If the left image is a reference image, and the correct image is the image after its translation (the original is below), I highlighted the green lines to highlight the image. The image has the following corner points:
TL: [234.759, -117.696] TR: [852.226, -38.9487] BR: [764.368, 374.84] BL: [176.381, 259.953]

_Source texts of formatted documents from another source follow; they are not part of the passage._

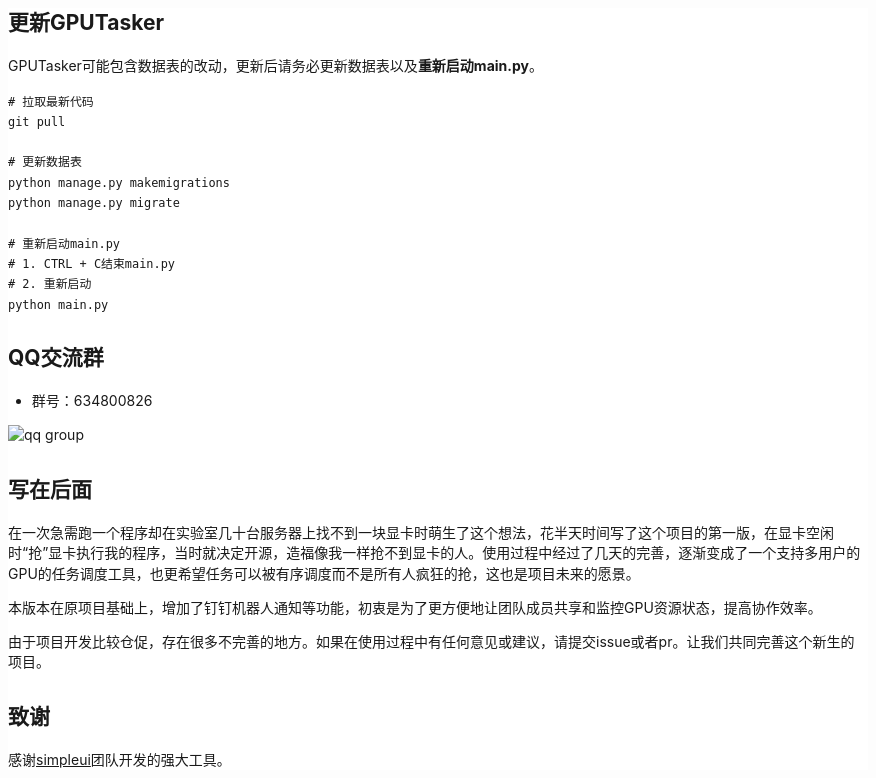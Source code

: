 ## 更新GPUTasker

GPUTasker可能包含数据表的改动，更新后请务必更新数据表以及**重新启动main.py**。

```shell
# 拉取最新代码
git pull

# 更新数据表
python manage.py makemigrations
python manage.py migrate

# 重新启动main.py
# 1. CTRL + C结束main.py
# 2. 重新启动
python main.py
```

## QQ交流群

* 群号：634800826

![qq group](.assets/qrcode_qq.jpg)


## 写在后面

在一次急需跑一个程序却在实验室几十台服务器上找不到一块显卡时萌生了这个想法，花半天时间写了这个项目的第一版，在显卡空闲时“抢”显卡执行我的程序，当时就决定开源，造福像我一样抢不到显卡的人。使用过程中经过了几天的完善，逐渐变成了一个支持多用户的GPU的任务调度工具，也更希望任务可以被有序调度而不是所有人疯狂的抢，这也是项目未来的愿景。

本版本在原项目基础上，增加了钉钉机器人通知等功能，初衷是为了更方便地让团队成员共享和监控GPU资源状态，提高协作效率。

由于项目开发比较仓促，存在很多不完善的地方。如果在使用过程中有任何意见或建议，请提交issue或者pr。让我们共同完善这个新生的项目。

## 致谢

感谢[simpleui](https://github.com/newpanjing/simpleui)团队开发的强大工具。
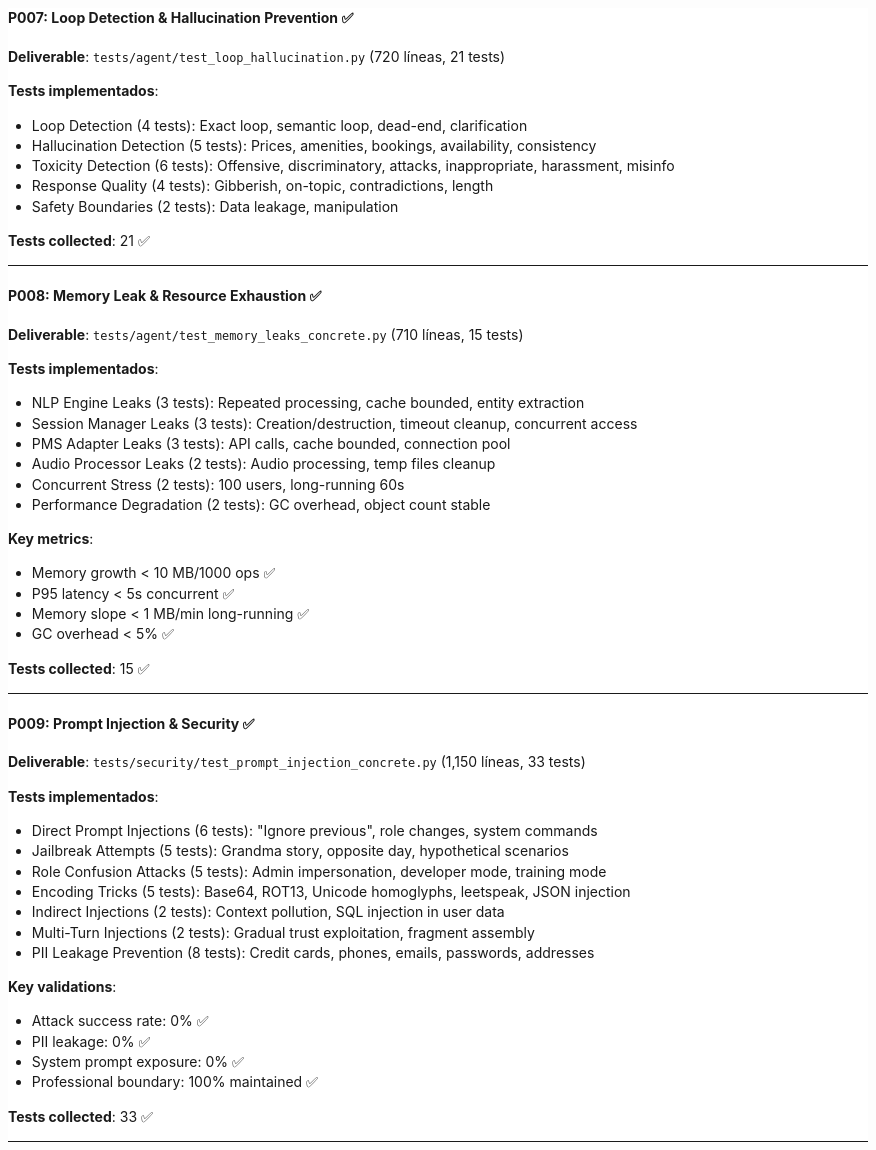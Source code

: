 #### P007: Loop Detection & Hallucination Prevention ✅
**Deliverable**: `tests/agent/test_loop_hallucination.py` (720 líneas, 21 tests)

**Tests implementados**:
- Loop Detection (4 tests): Exact loop, semantic loop, dead-end, clarification
- Hallucination Detection (5 tests): Prices, amenities, bookings, availability, consistency
- Toxicity Detection (6 tests): Offensive, discriminatory, attacks, inappropriate, harassment, misinfo
- Response Quality (4 tests): Gibberish, on-topic, contradictions, length
- Safety Boundaries (2 tests): Data leakage, manipulation

**Tests collected**: 21 ✅

---

#### P008: Memory Leak & Resource Exhaustion ✅
**Deliverable**: `tests/agent/test_memory_leaks_concrete.py` (710 líneas, 15 tests)

**Tests implementados**:
- NLP Engine Leaks (3 tests): Repeated processing, cache bounded, entity extraction
- Session Manager Leaks (3 tests): Creation/destruction, timeout cleanup, concurrent access
- PMS Adapter Leaks (3 tests): API calls, cache bounded, connection pool
- Audio Processor Leaks (2 tests): Audio processing, temp files cleanup
- Concurrent Stress (2 tests): 100 users, long-running 60s
- Performance Degradation (2 tests): GC overhead, object count stable

**Key metrics**:
- Memory growth < 10 MB/1000 ops ✅
- P95 latency < 5s concurrent ✅
- Memory slope < 1 MB/min long-running ✅
- GC overhead < 5% ✅

**Tests collected**: 15 ✅

---

#### P009: Prompt Injection & Security ✅
**Deliverable**: `tests/security/test_prompt_injection_concrete.py` (1,150 líneas, 33 tests)

**Tests implementados**:
- Direct Prompt Injections (6 tests): "Ignore previous", role changes, system commands
- Jailbreak Attempts (5 tests): Grandma story, opposite day, hypothetical scenarios
- Role Confusion Attacks (5 tests): Admin impersonation, developer mode, training mode
- Encoding Tricks (5 tests): Base64, ROT13, Unicode homoglyphs, leetspeak, JSON injection
- Indirect Injections (2 tests): Context pollution, SQL injection in user data
- Multi-Turn Injections (2 tests): Gradual trust exploitation, fragment assembly
- PII Leakage Prevention (8 tests): Credit cards, phones, emails, passwords, addresses

**Key validations**:
- Attack success rate: 0% ✅
- PII leakage: 0% ✅
- System prompt exposure: 0% ✅
- Professional boundary: 100% maintained ✅

**Tests collected**: 33 ✅

---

Thus, the main problem is that after the perspective has been changed, the image:

Suffering from losses:

Now enough images, code.
I use cv::SurfFeatureDetector , cv::SurfDescriptorExtractor and cv::FlannBasedMatcher to get all of these points, and I calculate the matches and, more importantly, the good matches by doing the following:
for(int i = 0; i < descriptors_thisImage.rows; i++) { double dist = matches[i].distance; if(dist < min_dist) min_dist = dist; if(dist > max_dist) max_dist = dist; } for(int i = 0; i < descriptors_thisImage.rows; i++) { if(matches[i].distance < 3*min_dist) { good_matches.push_back(matches[i]); } }
This is pretty standard, and for that I followed the tutorial found here: http://opencv.itseez.com/trunk/doc/tutorials/features2d/feature_homography/feature_homography.html
To copy images on top of each other, I use the following method (where img1 and img2 are std::vector< cv::Point2f > )

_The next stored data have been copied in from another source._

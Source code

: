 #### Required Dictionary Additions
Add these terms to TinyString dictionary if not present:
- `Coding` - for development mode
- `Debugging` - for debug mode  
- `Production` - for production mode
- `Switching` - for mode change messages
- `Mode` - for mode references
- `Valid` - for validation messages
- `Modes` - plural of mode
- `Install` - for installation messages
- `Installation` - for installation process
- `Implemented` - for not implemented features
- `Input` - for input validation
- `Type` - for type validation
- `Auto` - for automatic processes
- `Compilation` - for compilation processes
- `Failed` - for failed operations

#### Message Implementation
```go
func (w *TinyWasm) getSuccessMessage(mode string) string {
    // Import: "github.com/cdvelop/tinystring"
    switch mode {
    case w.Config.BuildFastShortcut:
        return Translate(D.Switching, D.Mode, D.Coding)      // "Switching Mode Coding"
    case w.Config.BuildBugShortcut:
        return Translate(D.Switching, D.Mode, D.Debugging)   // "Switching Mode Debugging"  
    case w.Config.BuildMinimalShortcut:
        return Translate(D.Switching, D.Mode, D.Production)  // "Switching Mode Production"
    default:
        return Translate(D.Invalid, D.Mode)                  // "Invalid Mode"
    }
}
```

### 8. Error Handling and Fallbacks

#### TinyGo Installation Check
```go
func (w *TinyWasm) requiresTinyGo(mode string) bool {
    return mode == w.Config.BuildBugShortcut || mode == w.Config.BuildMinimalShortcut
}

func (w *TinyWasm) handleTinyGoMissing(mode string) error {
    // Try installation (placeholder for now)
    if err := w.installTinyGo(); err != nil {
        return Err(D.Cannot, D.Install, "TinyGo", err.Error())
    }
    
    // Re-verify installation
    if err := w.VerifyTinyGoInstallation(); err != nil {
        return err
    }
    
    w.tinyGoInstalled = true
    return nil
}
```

for( int i = 0; i < good_matches.size(); i++ ) { img1.push_back( keypoints_thisImage[ good_matches[i].queryIdx ].pt ); img2.push_back( keypoints_referenceImage[ good_matches[i].trainIdx ].pt ); } cv::Mat H = cv::findHomography(cv::Mat(img1), cv::Mat(img2), CV_RANSAC); cv::warpPerspective(thisImage, thisTransformed, H, cv::Size(thisImage.cols * 2, thisImage.rows * 2), cv::INTER_CUBIC ); thisImage.copyTo(gsThisImage); for(int i = 0; i < gsThisImage.rows; i++) { cv::Vec3b *p = gsThisImage.ptr<cv::Vec3b>(i); for(int j = 0; j < gsThisImage.cols; j++) { for( int grb=0; grb < 3; grb++ ) { p[j][grb] = cv::saturate_cast<uchar>( 255.0f ); } } } cv::cvtColor(gsThisImage, gsThisImage, CV_BGR2GRAY); cv::warpPerspective(gsThisImage, thisMask, H, cv::Size(thisImage.cols * 2, thisImage.rows * 2), cv::INTER_CUBIC ); thisTransformed.copyTo(referenceImage, thisMask);
So, I have the coordinates of where the distorted image will end, I have the points that create the homogeneous matrix used for these transformations - but I cannot understand how I should translate these images so they cannot be cut. Any help or pointers are greatly appreciated!